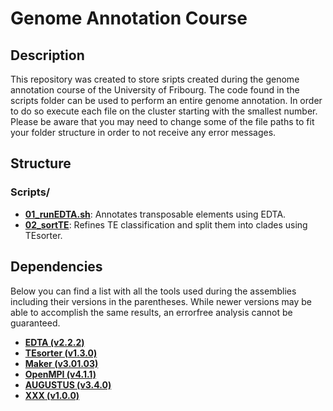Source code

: # Genome Annotation Course

## Description

This repository was created to store sripts created during the genome annotation course of the University of Fribourg. 
The code found in the scripts folder can be used to perform an entire genome annotation. In order to do so execute each file on the cluster starting with the smallest number. 
Please be aware that you may need to change some of the file paths to fit your folder structure in order to not receive any error messages. 

## Structure

### Scripts/
- **[01_runEDTA.sh](scripts/01_runEDTA.sh)**:             Annotates transposable elements using EDTA.
- **[02_sortTE](scripts/02_sortTE.sh)**:                  Refines TE classification and split them into clades using TEsorter.

## Dependencies

Below you can find a list with all the tools used during the assemblies including their versions in the parentheses. While newer versions may be able to accomplish the same results, an errorfree analysis cannot be guaranteed.

- **[EDTA (v2.2.2)](https://github.com/oushujun/EDTA)**
- **[TEsorter (v1.3.0)](https://github.com/zhangrengang/TEsorter)**
- **[Maker (v3.01.03)](https://hpc.nih.gov/apps/maker.html)**
- **[OpenMPI (v4.1.1)](https://www.open-mpi.org)**
- **[AUGUSTUS (v3.4.0)](https://github.com/Gaius-Augustus/Augustus)**
- **[XXX (v1.0.0)](XXX)**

**Task to carry out**
The answer must be the full listing above, copied exactly, with no pictures in it.

**Solved problem**
Source code

: # Genome Annotation Course

## Description

This repository was created to store sripts created during the genome annotation course of the University of Fribourg. 
The code found in the scripts folder can be used to perform an entire genome annotation. In order to do so execute each file on the cluster starting with the smallest number. 
Please be aware that you may need to change some of the file paths to fit your folder structure in order to not receive any error messages. 

## Structure

### Scripts/
- **[01_runEDTA.sh](scripts/01_runEDTA.sh)**:             Annotates transposable elements using EDTA.
- **[02_sortTE](scripts/02_sortTE.sh)**:                  Refines TE classification and split them into clades using TEsorter.

## Dependencies

Below you can find a list with all the tools used during the assemblies including their versions in the parentheses. While newer versions may be able to accomplish the same results, an errorfree analysis cannot be guaranteed.

- **[EDTA (v2.2.2)](https://github.com/oushujun/EDTA)**
- **[TEsorter (v1.3.0)](https://github.com/zhangrengang/TEsorter)**
- **[Maker (v3.01.03)](https://hpc.nih.gov/apps/maker.html)**
- **[OpenMPI (v4.1.1)](https://www.open-mpi.org)**
- **[AUGUSTUS (v3.4.0)](https://github.com/Gaius-Augustus/Augustus)**
- **[XXX (v1.0.0)](XXX)**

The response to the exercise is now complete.